Chão de Histórias é uma travessia entre tempo, matéria e memória. Um gesto de escuta diante do que foi silenciado — na terra, nos arquivos, nos corpos. A partir de uma busca pessoal por raízes apagadas, o projeto se constrói como uma cartografia afetiva do sertão pernambucano, território de origem da família do meu pai e lugar que, por muito tempo, me foi ausente.

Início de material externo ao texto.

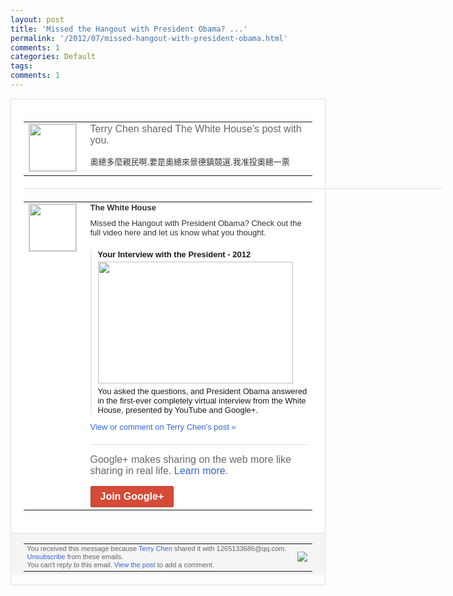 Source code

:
 ```yaml
---
layout: post
title: 'Missed the Hangout with President Obama? ...'
permalink: '/2012/07/missed-hangout-with-president-obama.html'
comments: 1
categories: Default
tags: 
comments: 1
---
```

<div style="border:solid 1px #dfdfdf;color:#686868;font:13px Arial"><div style="background-color:#fff;padding:20px;"><table cellpadding="0" cellspacing="0"><tr><td style="padding-right:15px;vertical-align:top"><a href="https://plus.google.com/_/notifications/emlink?emrecipient=109554455967099403328&amp;emid=CNil846aibECFUQv3Aod5nYAAA&amp;path=%2F108643996575278738906&amp;dt=1341720434107&amp;uob=8"><img height="75" src="https://lh3.googleusercontent.com/-KKRGTyJ5Bl0/AAAAAAAAAAI/AAAAAAAAEEY/jllxqER5dCk/s75-c-k-a/photo.jpg" style="border:solid 1px #cccccc;" width="75"/></a></td><td style="width:578px;color:#333;font:13px Arial;vertical-align:top;"><div style="color:#686868;font:16px Arial;;padding-bottom:15px">Terry Chen shared The White House's post with you.</div><div style="padding-bottom:10px">奧總多麼親民啊,要是奧總來景德鎮競選,我<wbr/>准投奧總一票</div></td></tr></table><div style="margin:20px 0;border-bottom:solid 1px #dfdfdf;width:670px;"></div><table cellpadding="0" cellspacing="0"><tr><td style="padding-right:15px;vertical-align:top"><a href="https://plus.google.com/_/notifications/emlink?emrecipient=109554455967099403328&amp;emid=CNil846aibECFUQv3Aod5nYAAA&amp;path=%2F105479712798762608629&amp;dt=1341720434107&amp;uob=8"><img height="75" src="https://lh4.googleusercontent.com/-E1SyZ9q7Z9E/AAAAAAAAAAI/AAAAAAAAT1s/LtrRtGcc-bA/s75-c-k-a/photo.jpg" style="border:solid 1px #cccccc;" width="75"/></a></td><td style="width:578px;color:#333;font:13px Arial;vertical-align:top;"><div style="font-weight:bold;padding-bottom:10px">The White House</div><div style="padding-bottom:10px">Missed the Hangout with President Obama? Check out the full video here and let us know what you thought.</div><div style="margin-top:10px;padding-left:10px; border-left:2px solid #EAEAEA"><span style="margin-right:5px"><div style="margin-bottom:4px;font-weight:bold"><a href="https://plus.google.com/_/notifications/emlink?emrecipient=109554455967099403328&amp;emid=CNil846aibECFUQv3Aod5nYAAA&amp;path=%2F108643996575278738906%2Fposts%2FMJCcApEKeZu%3Fgpinv%3DAMIXal9J7Y054PRlSBK0V4Deo4t-yUelQsFWJdYgdncJlTcUxvztJvNpI2fJJGM2aCKTymbvtuApYCCkqwsuJkv1hpP93fpg_tbRrUzX9jglPECcnUuxNbs&amp;dt=1341720434107&amp;uob=8" style="zSoyz;text-decoration:none">Your Interview with the President - 2012</a></div><a href="https://plus.google.com/_/notifications/emlink?emrecipient=109554455967099403328&amp;emid=CNil846aibECFUQv3Aod5nYAAA&amp;path=%2F108643996575278738906%2Fposts%2FMJCcApEKeZu%3Fgpinv%3DAMIXal9J7Y054PRlSBK0V4Deo4t-yUelQsFWJdYgdncJlTcUxvztJvNpI2fJJGM2aCKTymbvtuApYCCkqwsuJkv1hpP93fpg_tbRrUzX9jglPECcnUuxNbs&amp;dt=1341720434107&amp;uob=8" style="zSoyz"><img border="0" src="https://images1-focus-opensocial.googleusercontent.com/gadgets/proxy?url=http://ytimg.googleusercontent.com/vi/eeTj5qMGTAI/hqdefault.jpg&amp;container=focus&amp;gadget=a&amp;rewriteMime=image/*&amp;refresh=31536000&amp;resize_h=195" style="width:312px;height:195px;display:block"/></a><div style="margin:5px 0 12px 0"><a href="http://www.youtube.com/v/eeTj5qMGTAI?hl=en&amp;fs=1&amp;autoplay=1" style="zSoyz;text-decoration:none">You asked the questions, and President Obama answered in the first-ever completely virtual interview from the White House, presented by YouTube and Google+.</a></div></span></div><a href="https://plus.google.com/_/notifications/emlink?emrecipient=109554455967099403328&amp;emid=CNil846aibECFUQv3Aod5nYAAA&amp;path=%2F108643996575278738906%2Fposts%2FMJCcApEKeZu%3Fgpinv%3DAMIXal9J7Y054PRlSBK0V4Deo4t-yUelQsFWJdYgdncJlTcUxvztJvNpI2fJJGM2aCKTymbvtuApYCCkqwsuJkv1hpP93fpg_tbRrUzX9jglPECcnUuxNbs&amp;dt=1341720434107&amp;uob=8" style="color:#3366CC;text-decoration:none;">View or comment on Terry Chen's post »</a><div style="margin-top:20px;border-top:solid 1px #dfdfdf"><div style="padding:15px 0;color:#686868;font:16px Arial;">Google+ makes sharing on the web more like sharing in real life. <a href="http://www.google.com/+/learnmore/" style="color:#3366CC;text-decoration:none;">Learn more</a>.</div><a href="https://plus.google.com/_/notifications/emlink?emrecipient=109554455967099403328&amp;emid=CNil846aibECFUQv3Aod5nYAAA&amp;path=%2F%3Fgpinv%3DAMIXal9J7Y054PRlSBK0V4Deo4t-yUelQsFWJdYgdncJlTcUxvztJvNpI2fJJGM2aCKTymbvtuApYCCkqwsuJkv1hpP93fpg_tbRrUzX9jglPECcnUuxNbs&amp;dt=1341720434107&amp;uob=8" style="display:inline-block;padding:7px 15px;background-color:#d44b38; color:#fff;font-size:16px; font-weight:bold;border-radius:2px;-webkit-border-radius:2px; -moz-border-radius:2px;border:solid 1px #c43b28; white-space:nowrap;text-decoration:none">Join Google+</a></div></td></tr></table></div><div style="border-top:solid 1px #dfdfdf;padding:0 20px; background-color:#f5f5f5"><table cellpadding="0" cellspacing="0" style="height:50px"><tbody><tr><td style="vertical-align:middle;width:100%; color:#636363;font:11px Arial; line-height:120%">You received this message because <a href="https://plus.google.com/_/notifications/emlink?emrecipient=109554455967099403328&amp;emid=CNil846aibECFUQv3Aod5nYAAA&amp;path=%2F108643996575278738906%3Fgpinv%3DAMIXal9J7Y054PRlSBK0V4Deo4t-yUelQsFWJdYgdncJlTcUxvztJvNpI2fJJGM2aCKTymbvtuApYCCkqwsuJkv1hpP93fpg_tbRrUzX9jglPECcnUuxNbs&amp;dt=1341720434107&amp;uob=8" style="color:#3366CC;text-decoration:none;">Terry Chen</a> shared it with 1265133686@qq.com. <a href="https://plus.google.com/_/notifications/emlink?emrecipient=109554455967099403328&amp;emid=CNil846aibECFUQv3Aod5nYAAA&amp;path=%2F_%2Fnonplus%2Femailsettings%3Fgpinv%3DAMIXal9J7Y054PRlSBK0V4Deo4t-yUelQsFWJdYgdncJlTcUxvztJvNpI2fJJGM2aCKTymbvtuApYCCkqwsuJkv1hpP93fpg_tbRrUzX9jglPECcnUuxNbs%26est%3DADH5u8Vd2OE8Y6DYrEHK2jy1eUqOXa4kj8ZwJDMJw_3xbTKEawhma7BaWcPzuj1x1FgwaGfIspKDSBzhle5D5zlG6VLdHG4S1ZHCxVfw21iieBVNknh6f_PmpdNw7H8qSFOqe4x09ep_&amp;dt=1341720434107&amp;uob=8" style="color:#3366CC;text-decoration:none;">Unsubscribe</a> from these emails.<br/>You can't reply to this email. <a href="https://plus.google.com/_/notifications/emlink?emrecipient=109554455967099403328&amp;emid=CNil846aibECFUQv3Aod5nYAAA&amp;path=%2F108643996575278738906%2Fposts%2FMJCcApEKeZu%3Fgpinv%3DAMIXal9J7Y054PRlSBK0V4Deo4t-yUelQsFWJdYgdncJlTcUxvztJvNpI2fJJGM2aCKTymbvtuApYCCkqwsuJkv1hpP93fpg_tbRrUzX9jglPECcnUuxNbs&amp;dt=1341720434107&amp;uob=8" style="color:#3366CC;text-decoration:none;">View the post</a> to add a comment.<br/></td><td><img src="https://ssl.gstatic.com/s2/oz/images/notifications/logo/google-plus-6617a72bb36cc548861652780c9e6ff1.png"/></td></tr></tbody></table></div></div>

O trabalho parte do encontro entre imagens de arquivo e fotografias contemporâneas, e se aprofunda em duas séries que tensionam as fronteiras entre o passado herdado e o presente vivido:
Dobra do Tempo reúne colagens compostas por fotografias de paisagens que realizei em 2022 nas regiões de Floresta e do Vale do Catimbau, somadas a imagens de arquivo familiar recortadas à mão e a rendas renascença — tradição têxtil trazida por freiras francesas no século XIX e transmitida às mulheres sertanejas. As composições criam dobras visuais e simbólicas: tempos que se sobrepõem, memórias que se costuram, formas que ecoam.
Encontro é uma síntese sensível de origem. Retratos de ancestrais são combinados à argila seca e arenosa do sertão — a terra que guarda, resiste e também lembra. Nessa série, a argila não é suporte, mas corpo. Ela acolhe as imagens como se fossem vestígios orgânicos da paisagem, afirmando que somos inseparáveis do solo que nos gera e nos devolve.
Ambas as séries propõem uma arqueologia íntima: uma tentativa de reconstituir laços por meio da justaposição de gestos, materiais e silêncios. Entre o visível e o velado, Chão de Histórias convida o olhar a repousar no que pulsa sob a superfície — um tempo ancestral que ainda respira, e espera ser reativado.